● PROBLEM
Only the lines below between the ones containing "risk_multiplier = volatility_factor" and "# Высокий VaR", inclusive, are to be reproduced, each exactly as it stands.

● DATA FOR THIS EXERCISE
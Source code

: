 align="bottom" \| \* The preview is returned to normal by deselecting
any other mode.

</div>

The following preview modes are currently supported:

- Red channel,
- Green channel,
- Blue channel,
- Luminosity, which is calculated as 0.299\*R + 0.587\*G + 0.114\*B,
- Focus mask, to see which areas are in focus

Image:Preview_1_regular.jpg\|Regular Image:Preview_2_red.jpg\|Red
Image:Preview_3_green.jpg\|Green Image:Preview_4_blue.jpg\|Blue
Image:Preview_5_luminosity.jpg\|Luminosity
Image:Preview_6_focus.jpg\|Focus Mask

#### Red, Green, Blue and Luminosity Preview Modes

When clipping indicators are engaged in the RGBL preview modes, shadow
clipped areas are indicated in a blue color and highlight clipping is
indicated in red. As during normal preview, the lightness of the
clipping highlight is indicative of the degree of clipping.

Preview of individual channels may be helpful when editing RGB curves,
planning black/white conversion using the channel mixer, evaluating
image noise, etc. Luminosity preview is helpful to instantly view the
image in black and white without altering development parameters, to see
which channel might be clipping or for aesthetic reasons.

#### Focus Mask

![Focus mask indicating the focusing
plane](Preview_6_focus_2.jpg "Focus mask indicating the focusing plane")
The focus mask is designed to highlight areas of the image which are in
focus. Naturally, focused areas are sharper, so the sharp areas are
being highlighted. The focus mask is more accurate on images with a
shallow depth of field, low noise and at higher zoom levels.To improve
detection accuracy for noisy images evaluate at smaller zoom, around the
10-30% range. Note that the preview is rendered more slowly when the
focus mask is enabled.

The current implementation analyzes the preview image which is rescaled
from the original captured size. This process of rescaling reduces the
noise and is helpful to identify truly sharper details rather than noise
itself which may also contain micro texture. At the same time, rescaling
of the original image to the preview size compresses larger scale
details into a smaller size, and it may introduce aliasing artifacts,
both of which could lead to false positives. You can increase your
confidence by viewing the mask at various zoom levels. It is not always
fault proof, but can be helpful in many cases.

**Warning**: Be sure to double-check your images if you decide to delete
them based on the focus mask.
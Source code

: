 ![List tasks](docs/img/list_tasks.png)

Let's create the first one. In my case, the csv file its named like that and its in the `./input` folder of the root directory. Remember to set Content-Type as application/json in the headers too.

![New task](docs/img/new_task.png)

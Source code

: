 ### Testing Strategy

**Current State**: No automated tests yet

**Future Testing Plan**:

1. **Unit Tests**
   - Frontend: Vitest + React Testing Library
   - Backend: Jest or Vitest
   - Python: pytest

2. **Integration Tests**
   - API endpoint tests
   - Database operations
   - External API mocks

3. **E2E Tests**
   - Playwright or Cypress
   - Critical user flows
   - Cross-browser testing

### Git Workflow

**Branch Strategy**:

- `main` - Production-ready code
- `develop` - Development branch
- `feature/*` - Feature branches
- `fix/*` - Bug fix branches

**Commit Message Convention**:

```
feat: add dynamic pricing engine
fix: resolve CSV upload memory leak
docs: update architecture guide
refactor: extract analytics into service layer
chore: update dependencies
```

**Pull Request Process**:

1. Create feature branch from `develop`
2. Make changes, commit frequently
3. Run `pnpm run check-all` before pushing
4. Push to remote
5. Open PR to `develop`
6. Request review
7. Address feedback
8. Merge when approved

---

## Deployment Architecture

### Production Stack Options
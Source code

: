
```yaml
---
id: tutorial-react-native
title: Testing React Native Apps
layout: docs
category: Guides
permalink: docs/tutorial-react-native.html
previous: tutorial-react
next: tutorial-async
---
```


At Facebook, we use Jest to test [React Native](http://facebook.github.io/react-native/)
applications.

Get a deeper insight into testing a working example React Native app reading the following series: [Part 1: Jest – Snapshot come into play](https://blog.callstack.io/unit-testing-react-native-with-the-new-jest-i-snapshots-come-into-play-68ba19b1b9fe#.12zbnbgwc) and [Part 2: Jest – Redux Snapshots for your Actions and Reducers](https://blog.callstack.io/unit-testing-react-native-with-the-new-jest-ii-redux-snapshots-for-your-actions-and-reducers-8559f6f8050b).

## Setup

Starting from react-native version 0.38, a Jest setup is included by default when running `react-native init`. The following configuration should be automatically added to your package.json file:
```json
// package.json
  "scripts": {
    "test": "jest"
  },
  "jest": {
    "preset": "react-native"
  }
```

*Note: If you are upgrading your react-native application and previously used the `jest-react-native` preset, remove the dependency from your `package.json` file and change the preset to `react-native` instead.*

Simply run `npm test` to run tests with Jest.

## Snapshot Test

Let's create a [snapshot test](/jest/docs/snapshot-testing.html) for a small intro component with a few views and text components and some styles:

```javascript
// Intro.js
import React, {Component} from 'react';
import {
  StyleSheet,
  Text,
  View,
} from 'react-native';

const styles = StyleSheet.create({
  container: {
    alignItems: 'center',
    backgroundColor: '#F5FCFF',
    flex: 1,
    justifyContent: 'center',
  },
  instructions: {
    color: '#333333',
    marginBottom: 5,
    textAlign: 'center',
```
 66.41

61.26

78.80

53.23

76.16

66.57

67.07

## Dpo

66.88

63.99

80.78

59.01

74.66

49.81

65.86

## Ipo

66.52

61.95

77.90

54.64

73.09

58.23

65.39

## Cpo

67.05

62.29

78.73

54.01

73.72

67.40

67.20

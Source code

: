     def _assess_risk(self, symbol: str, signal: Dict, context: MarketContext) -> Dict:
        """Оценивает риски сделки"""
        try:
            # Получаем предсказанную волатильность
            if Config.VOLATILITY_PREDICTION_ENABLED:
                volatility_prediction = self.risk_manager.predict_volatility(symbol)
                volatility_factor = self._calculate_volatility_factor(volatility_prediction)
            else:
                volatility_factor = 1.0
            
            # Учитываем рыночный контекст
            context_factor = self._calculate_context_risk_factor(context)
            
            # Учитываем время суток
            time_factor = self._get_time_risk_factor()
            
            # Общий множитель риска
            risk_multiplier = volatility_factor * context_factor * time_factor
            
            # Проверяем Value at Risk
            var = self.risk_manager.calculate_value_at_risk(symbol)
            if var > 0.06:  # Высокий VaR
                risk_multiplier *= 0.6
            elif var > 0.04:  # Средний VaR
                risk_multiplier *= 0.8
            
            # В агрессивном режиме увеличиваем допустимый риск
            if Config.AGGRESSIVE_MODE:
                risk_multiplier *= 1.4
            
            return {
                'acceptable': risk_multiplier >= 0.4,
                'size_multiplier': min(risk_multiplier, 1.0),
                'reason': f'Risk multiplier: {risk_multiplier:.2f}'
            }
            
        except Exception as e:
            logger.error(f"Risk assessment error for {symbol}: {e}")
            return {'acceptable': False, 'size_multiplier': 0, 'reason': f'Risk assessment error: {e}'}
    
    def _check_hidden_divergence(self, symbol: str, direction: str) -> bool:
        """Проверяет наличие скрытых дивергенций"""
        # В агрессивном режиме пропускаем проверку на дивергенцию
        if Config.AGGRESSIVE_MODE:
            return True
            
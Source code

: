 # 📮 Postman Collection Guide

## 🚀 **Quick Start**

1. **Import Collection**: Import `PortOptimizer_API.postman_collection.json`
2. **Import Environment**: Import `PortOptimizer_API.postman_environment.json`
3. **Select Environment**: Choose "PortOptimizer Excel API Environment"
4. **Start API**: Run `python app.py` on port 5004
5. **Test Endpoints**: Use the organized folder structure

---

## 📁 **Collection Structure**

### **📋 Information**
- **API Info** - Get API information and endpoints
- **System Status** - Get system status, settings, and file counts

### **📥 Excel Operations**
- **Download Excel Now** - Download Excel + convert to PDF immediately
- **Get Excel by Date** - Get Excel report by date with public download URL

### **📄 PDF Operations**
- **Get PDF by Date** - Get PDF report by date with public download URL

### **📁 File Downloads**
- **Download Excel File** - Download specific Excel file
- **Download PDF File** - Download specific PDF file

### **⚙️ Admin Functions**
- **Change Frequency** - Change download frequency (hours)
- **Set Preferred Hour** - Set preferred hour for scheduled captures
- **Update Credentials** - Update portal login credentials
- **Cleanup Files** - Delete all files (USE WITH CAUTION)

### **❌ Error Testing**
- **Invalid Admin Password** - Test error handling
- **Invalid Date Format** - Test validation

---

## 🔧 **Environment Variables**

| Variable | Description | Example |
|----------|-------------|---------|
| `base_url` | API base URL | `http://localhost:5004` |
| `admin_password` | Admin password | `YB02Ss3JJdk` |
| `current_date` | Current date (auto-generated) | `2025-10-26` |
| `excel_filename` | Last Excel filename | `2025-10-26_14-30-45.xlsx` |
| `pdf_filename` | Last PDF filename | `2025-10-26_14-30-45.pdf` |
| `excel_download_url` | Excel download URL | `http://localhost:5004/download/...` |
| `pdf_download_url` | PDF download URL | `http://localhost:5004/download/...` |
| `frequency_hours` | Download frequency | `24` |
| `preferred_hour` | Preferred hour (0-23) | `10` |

● ANSWER TO THIS EXERCISE
            risk_multiplier = volatility_factor * context_factor * time_factor
            
            # Проверяем Value at Risk
            var = self.risk_manager.calculate_value_at_risk(symbol)
            if var > 0.06:  # Высокий VaR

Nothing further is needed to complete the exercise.